I went to Granny’s every Friday and washed out Uncle Paulie’s socks, which might not sound like such a sacrifice, but believe me it is. His socks smell like old bowling shoes from not just one person’s feet, but from a lot of persons’ feet, which made me think of Mary Magdalene drying Jesus’s toes off with her hair. That was so nice of her because from walking barefoot in Galilee and around lost sheep, the Son of God’s feet had to be really raunchy. Or maybe they weren’t because He also spent a lot of time walking on water. And I was really charitable to Wendy Latour. I have done so much wicked-witch laughing for her that I lost my voice for a week. I was also kind to her brother, Artie. When his best friend disappeared, I gave him one of my leather coin purses that I made eleven of at camp because that is the number of Apostles minus Judas, who I want nothing to do with. I’d also like to mention here for your holy consideration that my sister, Margaret, also gave Artie a piece of gum and hasn’t missed one of her religious visits with Father Mickey. I helped Mother clean behind the stove, painted her toenails and got her nummies. She has not gotten boils yet for living in sin with Dave Rasmussen the way you told me she would.

That’s where I left off after Troo and me got back from listening to Music Under the Stars over at the park with Mother tonight. I’ll get extra credit points for using Mary Magdalene’s hair and Jesus’s feet and the Apostles. The reason I crossed out that part about keeping an eye on the Goldmans’ house is because even though I am doing that, they are Jewish. Sister Raphael would take off my extra points to even the murdering Jesus score.

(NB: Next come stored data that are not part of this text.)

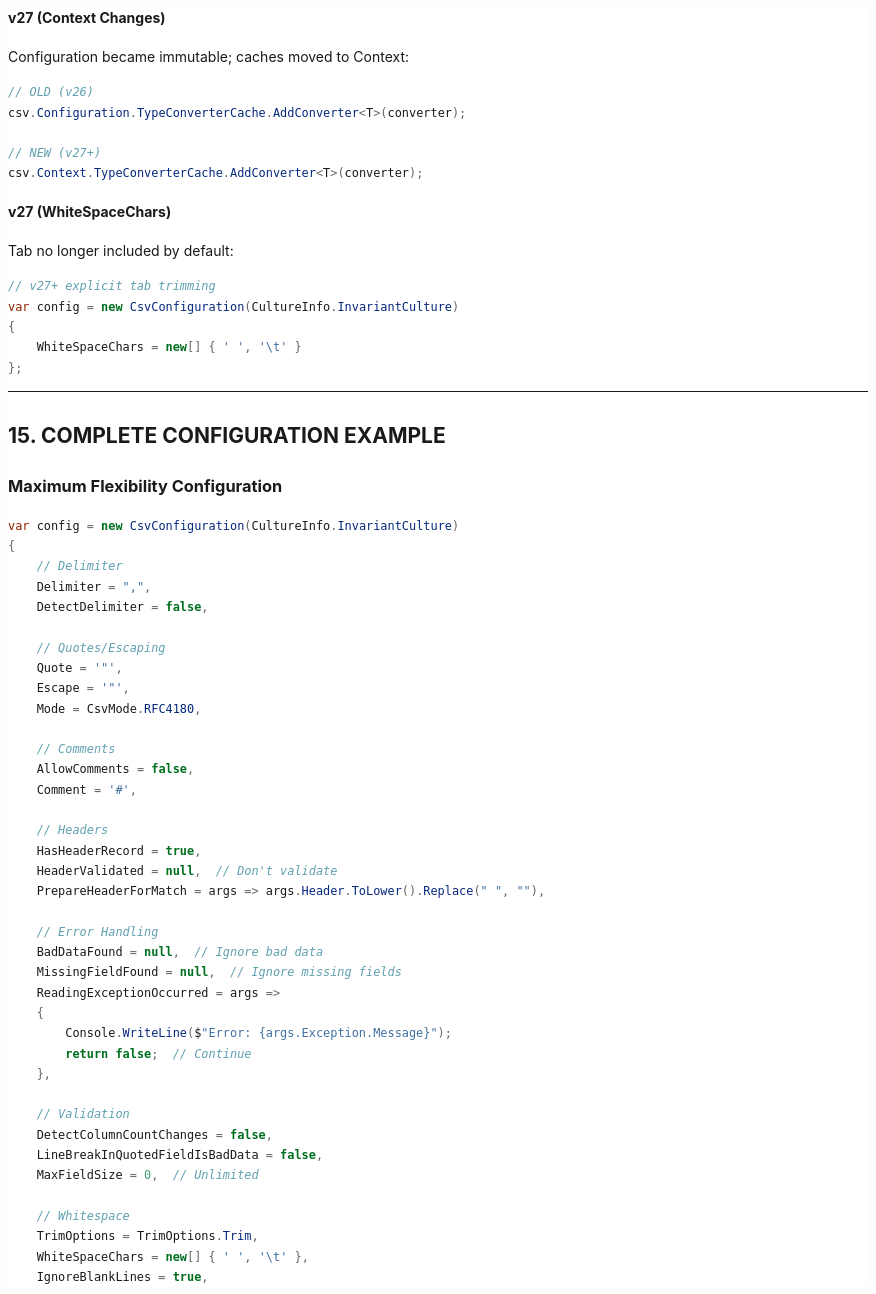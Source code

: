 #### v27 (Context Changes)
Configuration became immutable; caches moved to Context:
```csharp
// OLD (v26)
csv.Configuration.TypeConverterCache.AddConverter<T>(converter);

// NEW (v27+)
csv.Context.TypeConverterCache.AddConverter<T>(converter);
```

#### v27 (WhiteSpaceChars)
Tab no longer included by default:
```csharp
// v27+ explicit tab trimming
var config = new CsvConfiguration(CultureInfo.InvariantCulture)
{
    WhiteSpaceChars = new[] { ' ', '\t' }
};
```

---

## 15. COMPLETE CONFIGURATION EXAMPLE

### Maximum Flexibility Configuration
```csharp
var config = new CsvConfiguration(CultureInfo.InvariantCulture)
{
    // Delimiter
    Delimiter = ",",
    DetectDelimiter = false,

    // Quotes/Escaping
    Quote = '"',
    Escape = '"',
    Mode = CsvMode.RFC4180,

    // Comments
    AllowComments = false,
    Comment = '#',

    // Headers
    HasHeaderRecord = true,
    HeaderValidated = null,  // Don't validate
    PrepareHeaderForMatch = args => args.Header.ToLower().Replace(" ", ""),

    // Error Handling
    BadDataFound = null,  // Ignore bad data
    MissingFieldFound = null,  // Ignore missing fields
    ReadingExceptionOccurred = args =>
    {
        Console.WriteLine($"Error: {args.Exception.Message}");
        return false;  // Continue
    },

    // Validation
    DetectColumnCountChanges = false,
    LineBreakInQuotedFieldIsBadData = false,
    MaxFieldSize = 0,  // Unlimited

    // Whitespace
    TrimOptions = TrimOptions.Trim,
    WhiteSpaceChars = new[] { ' ', '\t' },
    IgnoreBlankLines = true,
```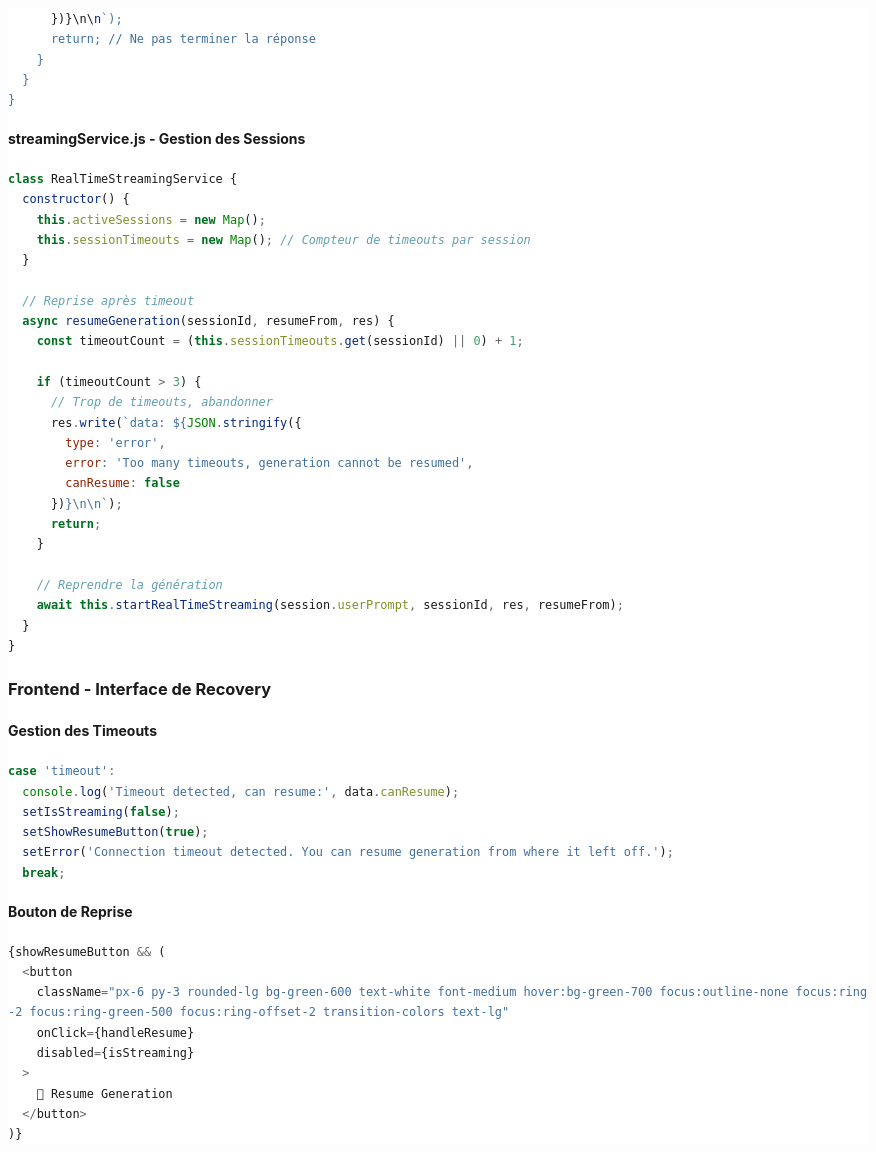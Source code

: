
 ```javascript
      })}\n\n`);
      return; // Ne pas terminer la réponse
    }
  }
}
```

#### **streamingService.js** - Gestion des Sessions
```javascript
class RealTimeStreamingService {
  constructor() {
    this.activeSessions = new Map();
    this.sessionTimeouts = new Map(); // Compteur de timeouts par session
  }

  // Reprise après timeout
  async resumeGeneration(sessionId, resumeFrom, res) {
    const timeoutCount = (this.sessionTimeouts.get(sessionId) || 0) + 1;
    
    if (timeoutCount > 3) {
      // Trop de timeouts, abandonner
      res.write(`data: ${JSON.stringify({
        type: 'error',
        error: 'Too many timeouts, generation cannot be resumed',
        canResume: false
      })}\n\n`);
      return;
    }

    // Reprendre la génération
    await this.startRealTimeStreaming(session.userPrompt, sessionId, res, resumeFrom);
  }
}
```

### **Frontend - Interface de Recovery**

#### **Gestion des Timeouts**
```typescript
case 'timeout':
  console.log('Timeout detected, can resume:', data.canResume);
  setIsStreaming(false);
  setShowResumeButton(true);
  setError('Connection timeout detected. You can resume generation from where it left off.');
  break;
```

#### **Bouton de Reprise**
```typescript
{showResumeButton && (
  <button
    className="px-6 py-3 rounded-lg bg-green-600 text-white font-medium hover:bg-green-700 focus:outline-none focus:ring-2 focus:ring-green-500 focus:ring-offset-2 transition-colors text-lg"
    onClick={handleResume}
    disabled={isStreaming}
  >
    🔄 Resume Generation
  </button>
)}
```
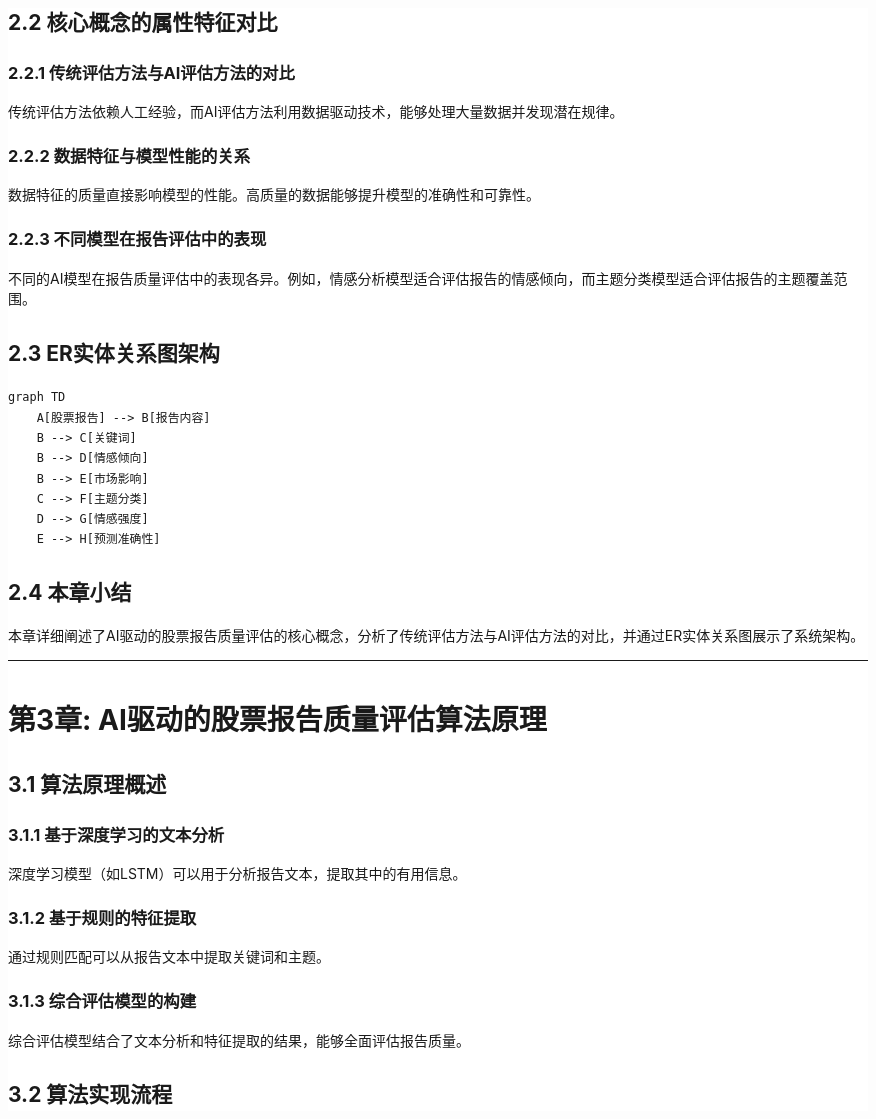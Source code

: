 ## 2.2 核心概念的属性特征对比

### 2.2.1 传统评估方法与AI评估方法的对比

传统评估方法依赖人工经验，而AI评估方法利用数据驱动技术，能够处理大量数据并发现潜在规律。

### 2.2.2 数据特征与模型性能的关系

数据特征的质量直接影响模型的性能。高质量的数据能够提升模型的准确性和可靠性。

### 2.2.3 不同模型在报告评估中的表现

不同的AI模型在报告质量评估中的表现各异。例如，情感分析模型适合评估报告的情感倾向，而主题分类模型适合评估报告的主题覆盖范围。

## 2.3 ER实体关系图架构

```mermaid
graph TD
    A[股票报告] --> B[报告内容]
    B --> C[关键词]
    B --> D[情感倾向]
    B --> E[市场影响]
    C --> F[主题分类]
    D --> G[情感强度]
    E --> H[预测准确性]
```

## 2.4 本章小结

本章详细阐述了AI驱动的股票报告质量评估的核心概念，分析了传统评估方法与AI评估方法的对比，并通过ER实体关系图展示了系统架构。

---

# 第3章: AI驱动的股票报告质量评估算法原理

## 3.1 算法原理概述

### 3.1.1 基于深度学习的文本分析

深度学习模型（如LSTM）可以用于分析报告文本，提取其中的有用信息。

### 3.1.2 基于规则的特征提取

通过规则匹配可以从报告文本中提取关键词和主题。

### 3.1.3 综合评估模型的构建

综合评估模型结合了文本分析和特征提取的结果，能够全面评估报告质量。

## 3.2 算法实现流程
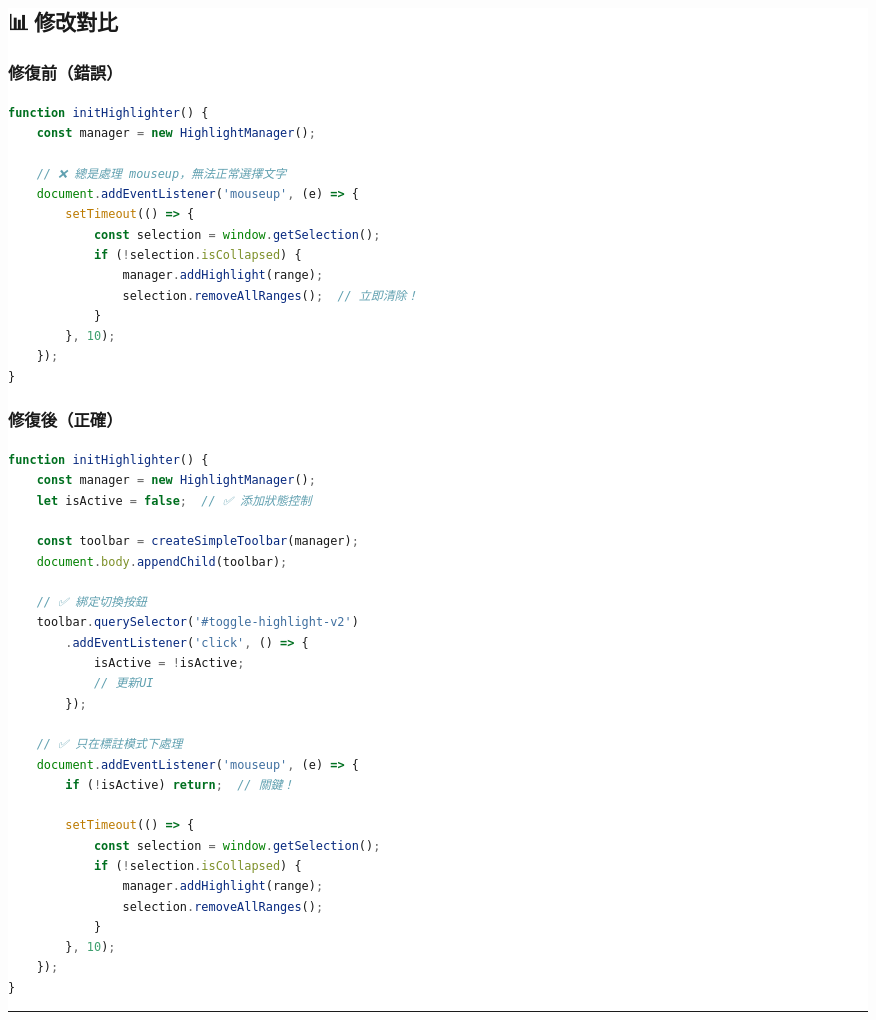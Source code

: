 
## 📊 修改對比

### 修復前（錯誤）
```javascript
function initHighlighter() {
    const manager = new HighlightManager();
    
    // ❌ 總是處理 mouseup，無法正常選擇文字
    document.addEventListener('mouseup', (e) => {
        setTimeout(() => {
            const selection = window.getSelection();
            if (!selection.isCollapsed) {
                manager.addHighlight(range);
                selection.removeAllRanges();  // 立即清除！
            }
        }, 10);
    });
}
```

### 修復後（正確）
```javascript
function initHighlighter() {
    const manager = new HighlightManager();
    let isActive = false;  // ✅ 添加狀態控制
    
    const toolbar = createSimpleToolbar(manager);
    document.body.appendChild(toolbar);
    
    // ✅ 綁定切換按鈕
    toolbar.querySelector('#toggle-highlight-v2')
        .addEventListener('click', () => {
            isActive = !isActive;
            // 更新UI
        });
    
    // ✅ 只在標註模式下處理
    document.addEventListener('mouseup', (e) => {
        if (!isActive) return;  // 關鍵！
        
        setTimeout(() => {
            const selection = window.getSelection();
            if (!selection.isCollapsed) {
                manager.addHighlight(range);
                selection.removeAllRanges();
            }
        }, 10);
    });
}
```

---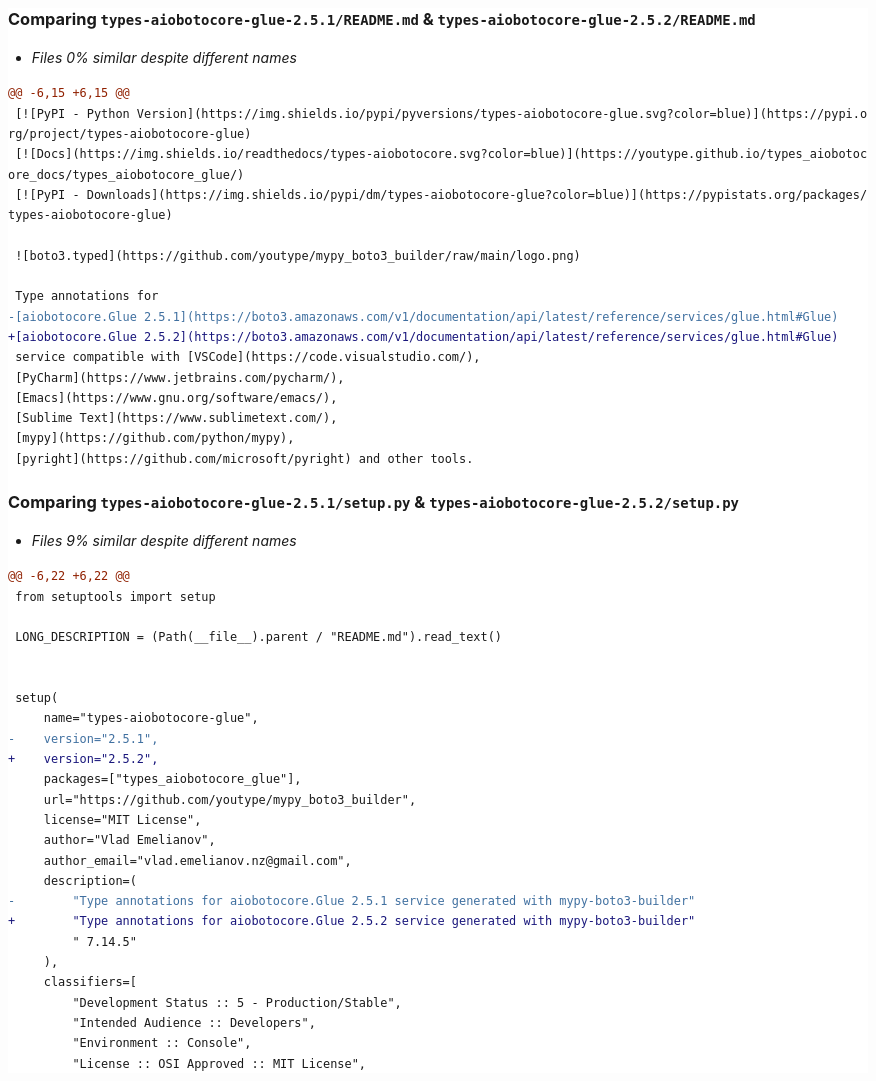 ### Comparing `types-aiobotocore-glue-2.5.1/README.md` & `types-aiobotocore-glue-2.5.2/README.md`

 * *Files 0% similar despite different names*

```diff
@@ -6,15 +6,15 @@
 [![PyPI - Python Version](https://img.shields.io/pypi/pyversions/types-aiobotocore-glue.svg?color=blue)](https://pypi.org/project/types-aiobotocore-glue)
 [![Docs](https://img.shields.io/readthedocs/types-aiobotocore.svg?color=blue)](https://youtype.github.io/types_aiobotocore_docs/types_aiobotocore_glue/)
 [![PyPI - Downloads](https://img.shields.io/pypi/dm/types-aiobotocore-glue?color=blue)](https://pypistats.org/packages/types-aiobotocore-glue)
 
 ![boto3.typed](https://github.com/youtype/mypy_boto3_builder/raw/main/logo.png)
 
 Type annotations for
-[aiobotocore.Glue 2.5.1](https://boto3.amazonaws.com/v1/documentation/api/latest/reference/services/glue.html#Glue)
+[aiobotocore.Glue 2.5.2](https://boto3.amazonaws.com/v1/documentation/api/latest/reference/services/glue.html#Glue)
 service compatible with [VSCode](https://code.visualstudio.com/),
 [PyCharm](https://www.jetbrains.com/pycharm/),
 [Emacs](https://www.gnu.org/software/emacs/),
 [Sublime Text](https://www.sublimetext.com/),
 [mypy](https://github.com/python/mypy),
 [pyright](https://github.com/microsoft/pyright) and other tools.
```

### Comparing `types-aiobotocore-glue-2.5.1/setup.py` & `types-aiobotocore-glue-2.5.2/setup.py`

 * *Files 9% similar despite different names*

```diff
@@ -6,22 +6,22 @@
 from setuptools import setup
 
 LONG_DESCRIPTION = (Path(__file__).parent / "README.md").read_text()
 
 
 setup(
     name="types-aiobotocore-glue",
-    version="2.5.1",
+    version="2.5.2",
     packages=["types_aiobotocore_glue"],
     url="https://github.com/youtype/mypy_boto3_builder",
     license="MIT License",
     author="Vlad Emelianov",
     author_email="vlad.emelianov.nz@gmail.com",
     description=(
-        "Type annotations for aiobotocore.Glue 2.5.1 service generated with mypy-boto3-builder"
+        "Type annotations for aiobotocore.Glue 2.5.2 service generated with mypy-boto3-builder"
         " 7.14.5"
     ),
     classifiers=[
         "Development Status :: 5 - Production/Stable",
         "Intended Audience :: Developers",
         "Environment :: Console",
         "License :: OSI Approved :: MIT License",
```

When I used the key Mrs. Goldman gave me to go into their house yesterday to turn off the light I saw glowing on the stove and bring her the kitty puzzles, I wound all her clocks, too. A clock that isn’t ticking is as sad as dead flowers. Normally I don’t like being anywhere without Troo, but it felt kinda nice to be alone for a change. I opened a window because it was such a hotbox in there and sat down on Mrs. Goldman’s davenport and started thinking about how sad it was that she couldn’t plant a garden this summer and how charitable it would be for me to go up to the Five and Dime tomorrow and get some seeds and stick them in for her. When she came back home from her trip, that’d be one surprise she would really like. She’d see her blooming backyard and wrap me in her arms and say, “Oh, Liebchen. What a special girl you are. Danke schoen!” And the next thing I knew her cuckoo clock woke me up. I don’t know why, but I felt like I got my hand caught in the brown-sugar cookie jar. I dashed out the door and didn’t stop running until I got home.

When I can’t sleep at night, when my mind goes from one thing to another and back again, sometimes I can stop it for a little while by using some of Ethel’s good advice. I read. Or write. That’s what I wanted to do tonight, add something else onto the charitable summer story under the covers after I got Troo to sleep, but that’s not gonna happen. My sister’s up to something.

“Harder,” she says from her side of the bed. “Over to the left more, between my shoulder blades.” The pages of my notebook that I set on top of our dresser are getting flapped by the fan while I rub her back. They grab her attention. “You’re workin’ on your story already?”

“I thought I better before—”

“You’re such a brownnose.” I can’t see her face, but I know that she’s sneering. (She usually waits until the night before school starts and copies off my story.)